Of what significance is the large inflatable pig?

I am a bit concerned about Dave's lack of a blue shirt. Perhaps it's because Mrs. Blog was away in Europe for so long that he ran out of clean ones.

That yellow creature is not a pig. That is a Pikachu, one of the Pokemon characters (think cartoons, trading cards, TV show, etc.) beloved by grade-school kids.

Firstly, and most importantly, Names!!! We need names to attach to the bloglit faces.

Secondly, and mebbe even more importantly, Ridley should see a doctor about that growth on his dangly bits. It appears to be the size of a japanese anime monster.

Left to right: Dave, me, Leetie-on-a-stick, Matt, Pikachu, and Susan.

And Leetie has indeed been to a shrink. (That is, that's as big as I could get my printer to make her.) If things go on at this rate, she's going to be the size of a marble at Dave and Ridley's next appearance.

Whoo hoo! Leetie sure does get around! (But I'd heard that about her) I wasn't aware of the shrinking part, though....maybe she'll be magically back to normal size tonight :)

Good job guys!

*blink* *blink* it's too early for pictures that swimmy.

Why is Pic-a-choo at the book shindig?

I would be happy to become the official photographer for the blog, but I am poor and cannot afford it. Can someone sponsor me, I promise I will behave...
A little.

I am the Bloglit formerly known as DC Blogger yadda yadda... Too much to keep on writing all that out... That's me on the right :)

Nice Pikachu, Susan. Don't know if you take it everywhere or just to book signings, but...nice.

Leetie getting around?

Yea, saw that before too.

Yay! Blogits!

Looks like Leetie's Head is becoming our own Zelig.

And AGNFARB.

Leetie's head has fallen victim to shrinkage?

I'm gonna stop right there.

And the earthquake that hit when the picture was taken must explain why Dave isn't sure of the location.

Alas, I cannot take credit for Pikachu, he/she/it is Matt's!

I actually brought the Pikachu. I had it in my car anf figured it would definitely stick out to all the bloggers. Good times were had by all.

Although I may start calling my Pikachu, "The Large Inflatable Pig." That made my day, Guin.

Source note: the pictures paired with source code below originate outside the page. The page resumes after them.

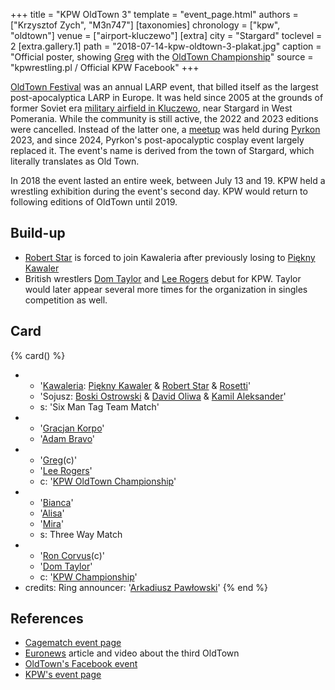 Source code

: +++
title = "KPW OldTown 3"
template = "event_page.html"
authors = ["Krzysztof Zych", "M3n747"]
[taxonomies]
chronology = ["kpw", "oldtown"]
venue = ["airport-kluczewo"]
[extra]
city = "Stargard"
toclevel = 2
[extra.gallery.1]
path = "2018-07-14-kpw-oldtown-3-plakat.jpg"
caption = "Official poster, showing [Greg](@/w/greg.md) with the [OldTown Championship](@/c/kpw-old-town-championship.md)"
source = "kpwrestling.pl / Official KPW Facebook"
+++

[OldTown Festival][oldtown] was an annual LARP event, that billed itself as the largest post-apocalyptica LARP in Europe. It was held since 2005 at the grounds of former Soviet era [military airfield in Kluczewo](@/v/stargard-lotnisko-kluczewo.md), near Stargard in West Pomerania. While the community is still active, the 2022 and 2023 editions were cancelled. Instead of the latter one, a [meetup][oldtown-meetup] was held during [Pyrkon][pyrkon] 2023, and since 2024, Pyrkon's post-apocalyptic cosplay event largely replaced it.
The event's name is derived from the town of Stargard, which literally translates as Old Town.

In 2018 the event lasted an entire week, between July 13 and 19. KPW held a wrestling exhibition during the event's second day. KPW would return to following editions of OldTown until 2019.

## Build-up

* [Robert Star](@/w/robert-star.md) is forced to join Kawaleria after previously losing to [Piękny Kawaler](@/w/piekny-kawaler.md)
* British wrestlers [Dom Taylor](@/w/dom-taylor.md) and [Lee Rogers](@/w/lee-rogers.md) debut for KPW. Taylor would later appear several more times for the organization in singles competition as well.

## Card

{% card() %}
- - '[Kawaleria](@/tt/kawaleria.md): [Piękny Kawaler](@/w/piekny-kawaler.md) & [Robert Star](@/w/robert-star.md) & [Rosetti](@/w/rosetti.md)'
  - 'Sojusz: [Boski Ostrowski](@/w/ostrowski.md) & [David Oliwa](@/w/david-oliwa.md) & [Kamil Aleksander](@/w/kamil-aleksander.md)'
  - s: 'Six Man Tag Team Match'
- - '[Gracjan Korpo](@/w/gracjan-korpo.md)'
  - '[Adam Bravo](@/w/adam-bravo.md)'
- - '[Greg](@/w/greg.md)(c)'
  - '[Lee Rogers](@/w/lee-rogers.md)'
  - c: '[KPW OldTown Championship](@/c/kpw-old-town-championship.md)'
- - '[Bianca](@/w/bianca.md)'
  - '[Alisa](@/w/alisa.md)'
  - '[Mira](@/w/mira.md)'
  - s: Three Way Match
- - '[Ron Corvus](@/w/ron-corvus.md)(c)'
  - '[Dom Taylor](@/w/dom-taylor.md)'
  - c: '[KPW Championship](@/c/kpw-championship.md)'
- credits:
    Ring announcer: '[Arkadiusz Pawłowski](@/w/pan-pawlowski.md)'
{% end %}

## References

* [Cagematch event page](https://www.cagematch.net/?id=1&nr=319859)
* [Euronews](https://www.euronews.com/2018/07/18/poland-s-post-apocalyptic-old-town-festival) article and video about the third OldTown
* [OldTown's Facebook event](https://www.facebook.com/events/571284919882434/)
* [KPW's event page](https://kpwrestling.pl/events/kpw-oldtown-3/)

[oldtown]: https://oldtownfestival.net/
[cancel-2022-facebook]: https://www.facebook.com/OldTownPL/posts/7628871287138919
[oldtown-meetup]: https://www.facebook.com/events/563804182505079/
[pyrkon]: https://pyrkon.pl/
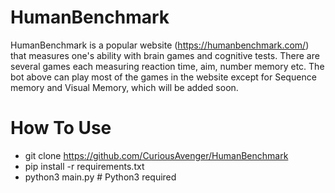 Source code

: # HumanBenchmark
HumanBenchmark is a popular website (https://humanbenchmark.com/) that measures one's ability with brain games and cognitive tests. There are several games each measuring reaction time, aim, number memory etc. The bot above can play most of the games in the website except for Sequence memory and Visual Memory, which will be added soon.

# How To Use
- git clone https://github.com/CuriousAvenger/HumanBenchmark
- pip install -r requirements.txt
- python3 main.py # Python3 required
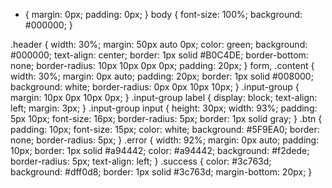 * {
  margin: 0px;
  padding: 0px;
}
body {
  font-size: 100%;
  background: #000000;
}

.header {
  width: 30%;
  margin: 50px auto 0px;
  color: green;
  background: #000000;
  text-align: center;
  border: 1px solid #B0C4DE;
  border-bottom: none;
  border-radius: 10px 10px 0px 0px;
  padding: 20px;
}
form, .content {
  width: 30%;
  margin: 0px auto;
  padding: 20px;
  border: 1px solid #008000;
  background: white;
  border-radius: 0px 0px 10px 10px;
}
.input-group {
  margin: 10px 0px 10px 0px;
}
.input-group label {
  display: block;
  text-align: left;
  margin: 3px;
}
.input-group input {
  height: 30px;
  width: 93%;
  padding: 5px 10px;
  font-size: 16px;
  border-radius: 5px;
  border: 1px solid gray;
}
.btn {
  padding: 10px;
  font-size: 15px;
  color: white;
  background: #5F9EA0;
  border: none;
  border-radius: 5px;
}
.error {
  width: 92%; 
  margin: 0px auto; 
  padding: 10px; 
  border: 1px solid #a94442; 
  color: #a94442; 
  background: #f2dede; 
  border-radius: 5px; 
  text-align: left;
}
.success {
  color: #3c763d; 
  background: #dff0d8; 
  border: 1px solid #3c763d;
  margin-bottom: 20px;
}
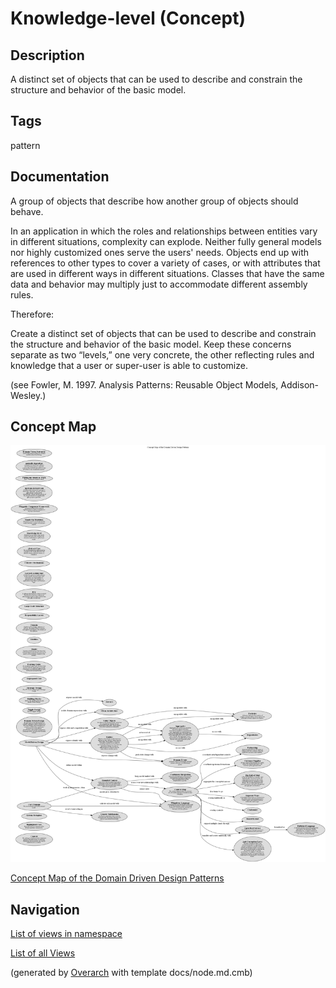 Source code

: 
# Knowledge-level (Concept)
## Description
A distinct set of objects that can be used to describe and constrain the
structure and behavior of the basic model.


## Tags
pattern

## Documentation
A group of objects that describe how another group of objects should behave.

In an application in which the roles and relationships between entities vary in
different situations, complexity can explode. Neither fully general models nor
highly customized ones serve the users' needs. Objects end up with references
to other types to cover a variety of cases, or with attributes that are used in
different ways in different situations. Classes that have the same data and
behavior may multiply just to accommodate different assembly rules.

Therefore:

Create a distinct set of objects that can be used to describe and constrain the
structure and behavior of the basic model. Keep these concerns separate as two
“levels,” one very concrete, the other reflecting rules and knowledge that a
user or super-user is able to customize.

(see Fowler, M. 1997. Analysis Patterns: Reusable Object Models, Addison-Wesley.)

## Concept Map
![Concept Map of the Domain Driven Design Patterns](../../software-development/domain-driven-design/concept-view.png)

[Concept Map of the Domain Driven Design Patterns](../../software-development/domain-driven-design/concept-view.md)


## Navigation
[List of views in namespace](./views-in-namespace.md)

[List of all Views](../../views.md)


(generated by [Overarch](https://github.com/soulspace-org/overarch) with template docs/node.md.cmb)
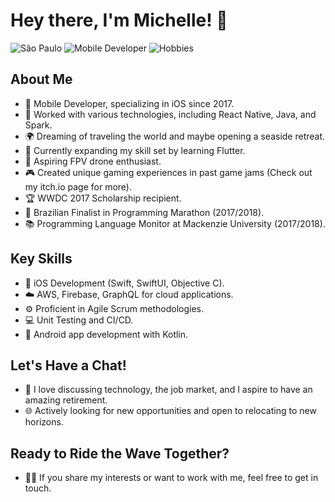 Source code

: # Hey there, I'm Michelle! 👋

![São Paulo](https://img.shields.io/badge/Location-S%C3%A3o%20Paulo-blue)
![Mobile Developer](https://img.shields.io/badge/Occupation-Mobile%20Developer-orange)
![Hobbies](https://img.shields.io/badge/Hobbies-Surfing%20%7C%20Bouldering%20%7C%20Music-brightgreen)

## About Me
- 💼 Mobile Developer, specializing in iOS since 2017.
- 🌟 Worked with various technologies, including React Native, Java, and Spark.
- 🌍 Dreaming of traveling the world and maybe opening a seaside retreat.
- 🔧 Currently expanding my skill set by learning Flutter.
- 🚁 Aspiring FPV drone enthusiast.
- 🎮 Created unique gaming experiences in past game jams (Check out my itch.io page for more).
- 🏆 WWDC 2017 Scholarship recipient.
- 🥇 Brazilian Finalist in Programming Marathon (2017/2018).
- 📚 Programming Language Monitor at Mackenzie University (2017/2018).

## Key Skills
- 📱 iOS Development (Swift, SwiftUI, Objective C).
- ☁️ AWS, Firebase, GraphQL for cloud applications.
- ⚙️ Proficient in Agile Scrum methodologies.
- 💻 Unit Testing and CI/CD.
- 🤖 Android app development with Kotlin.

## Let's Have a Chat!
- 💬 I love discussing technology, the job market, and I aspire to have an amazing retirement.
- 🌐 Actively looking for new opportunities and open to relocating to new horizons.

## Ready to Ride the Wave Together?
- 🏄‍♀️ If you share my interests or want to work with me, feel free to get in touch.




<!--
**micfaifer/micfaifer** is a ✨ _special_ ✨ repository because its `README.md` (this file) appears on your GitHub profile.

Here are some ideas to get you started:

- 🔭 I’m currently working on ...
- 🌱 I’m currently learning ...
- 👯 I’m looking to collaborate on ...
- 🤔 I’m looking for help with ...
- 💬 Ask me about ...
- 📫 How to reach me: ...
- 😄 Pronouns: ...
- ⚡ Fun fact: ...
-->
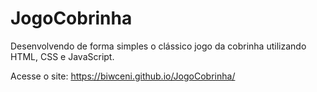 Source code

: # JogoCobrinha


Desenvolvendo de forma simples o clássico jogo da cobrinha utilizando HTML, CSS e JavaScript.

Acesse o site: https://biwceni.github.io/JogoCobrinha/
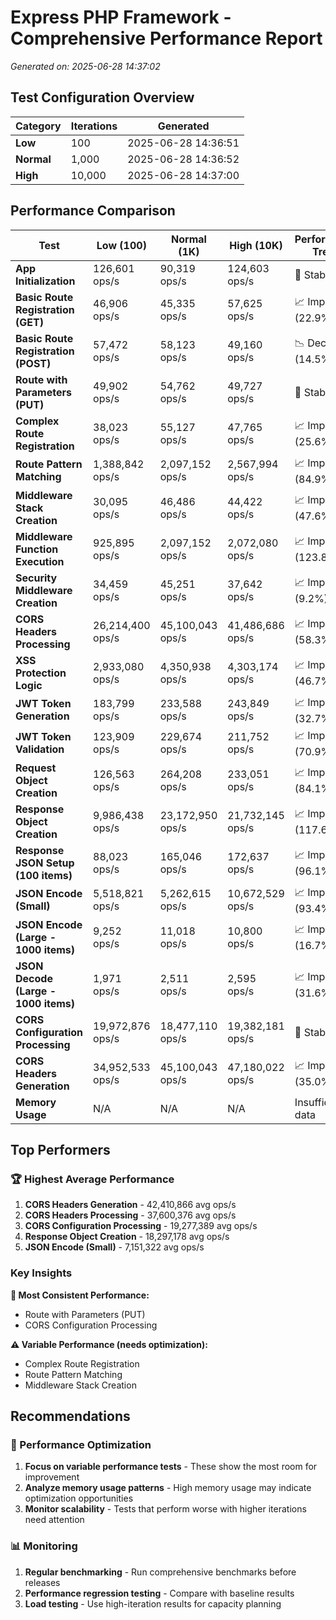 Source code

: # Express PHP Framework - Comprehensive Performance Report

*Generated on: 2025-06-28 14:37:02*

## Test Configuration Overview

| Category | Iterations | Generated |
|----------|------------|-----------|
| **Low** | 100 | 2025-06-28 14:36:51 |
| **Normal** | 1,000 | 2025-06-28 14:36:52 |
| **High** | 10,000 | 2025-06-28 14:37:00 |

## Performance Comparison

| Test | Low (100) | Normal (1K) | High (10K) | Performance Trend |
|------|-----------|-------------|------------|-------------------|
| **App Initialization** | 126,601 ops/s | 90,319 ops/s | 124,603 ops/s | 🔄 Stable |
| **Basic Route Registration (GET)** | 46,906 ops/s | 45,335 ops/s | 57,625 ops/s | 📈 Improving (22.9%) |
| **Basic Route Registration (POST)** | 57,472 ops/s | 58,123 ops/s | 49,160 ops/s | 📉 Declining (14.5%) |
| **Route with Parameters (PUT)** | 49,902 ops/s | 54,762 ops/s | 49,727 ops/s | 🔄 Stable |
| **Complex Route Registration** | 38,023 ops/s | 55,127 ops/s | 47,765 ops/s | 📈 Improving (25.6%) |
| **Route Pattern Matching** | 1,388,842 ops/s | 2,097,152 ops/s | 2,567,994 ops/s | 📈 Improving (84.9%) |
| **Middleware Stack Creation** | 30,095 ops/s | 46,486 ops/s | 44,422 ops/s | 📈 Improving (47.6%) |
| **Middleware Function Execution** | 925,895 ops/s | 2,097,152 ops/s | 2,072,080 ops/s | 📈 Improving (123.8%) |
| **Security Middleware Creation** | 34,459 ops/s | 45,251 ops/s | 37,642 ops/s | 📈 Improving (9.2%) |
| **CORS Headers Processing** | 26,214,400 ops/s | 45,100,043 ops/s | 41,486,686 ops/s | 📈 Improving (58.3%) |
| **XSS Protection Logic** | 2,933,080 ops/s | 4,350,938 ops/s | 4,303,174 ops/s | 📈 Improving (46.7%) |
| **JWT Token Generation** | 183,799 ops/s | 233,588 ops/s | 243,849 ops/s | 📈 Improving (32.7%) |
| **JWT Token Validation** | 123,909 ops/s | 229,674 ops/s | 211,752 ops/s | 📈 Improving (70.9%) |
| **Request Object Creation** | 126,563 ops/s | 264,208 ops/s | 233,051 ops/s | 📈 Improving (84.1%) |
| **Response Object Creation** | 9,986,438 ops/s | 23,172,950 ops/s | 21,732,145 ops/s | 📈 Improving (117.6%) |
| **Response JSON Setup (100 items)** | 88,023 ops/s | 165,046 ops/s | 172,637 ops/s | 📈 Improving (96.1%) |
| **JSON Encode (Small)** | 5,518,821 ops/s | 5,262,615 ops/s | 10,672,529 ops/s | 📈 Improving (93.4%) |
| **JSON Encode (Large - 1000 items)** | 9,252 ops/s | 11,018 ops/s | 10,800 ops/s | 📈 Improving (16.7%) |
| **JSON Decode (Large - 1000 items)** | 1,971 ops/s | 2,511 ops/s | 2,595 ops/s | 📈 Improving (31.6%) |
| **CORS Configuration Processing** | 19,972,876 ops/s | 18,477,110 ops/s | 19,382,181 ops/s | 🔄 Stable |
| **CORS Headers Generation** | 34,952,533 ops/s | 45,100,043 ops/s | 47,180,022 ops/s | 📈 Improving (35.0%) |
| **Memory Usage** | N/A | N/A | N/A | Insufficient data |

## Top Performers

### 🏆 Highest Average Performance

1. **CORS Headers Generation** - 42,410,866 avg ops/s
2. **CORS Headers Processing** - 37,600,376 avg ops/s
3. **CORS Configuration Processing** - 19,277,389 avg ops/s
4. **Response Object Creation** - 18,297,178 avg ops/s
5. **JSON Encode (Small)** - 7,151,322 avg ops/s

### Key Insights

**🎯 Most Consistent Performance:**
- Route with Parameters (PUT)
- CORS Configuration Processing

**⚠️ Variable Performance (needs optimization):**
- Complex Route Registration
- Route Pattern Matching
- Middleware Stack Creation

## Recommendations

### 🚀 Performance Optimization

1. **Focus on variable performance tests** - These show the most room for improvement
2. **Analyze memory usage patterns** - High memory usage may indicate optimization opportunities
3. **Monitor scalability** - Tests that perform worse with higher iterations need attention

### 📊 Monitoring

1. **Regular benchmarking** - Run comprehensive benchmarks before releases
2. **Performance regression testing** - Compare with baseline results
3. **Load testing** - Use high-iteration results for capacity planning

Matt, you never did tell us why your friend set Pikachu on fire.

Also alarmed at Dave's shirt's lack of blueness.

*lip quivering*

What's wrong, Dave??? My world has begun to crash down all around me...

Of what significance is the large inflatable pig?....

Tribute to Syd Barrett...come on, man!!! :)

well, hi all.......including pikachu, but i still dont understand the draw of those anime creatures.....

Don't fear the non-blue shirt -- Dave also wore it to the Vero Beach event and I believe LBFF said he looked rather fetching in it.

Good job, guys! Yeah, Matt, tell the Pikachu On Fire story! Pleasepleasepleaseplease!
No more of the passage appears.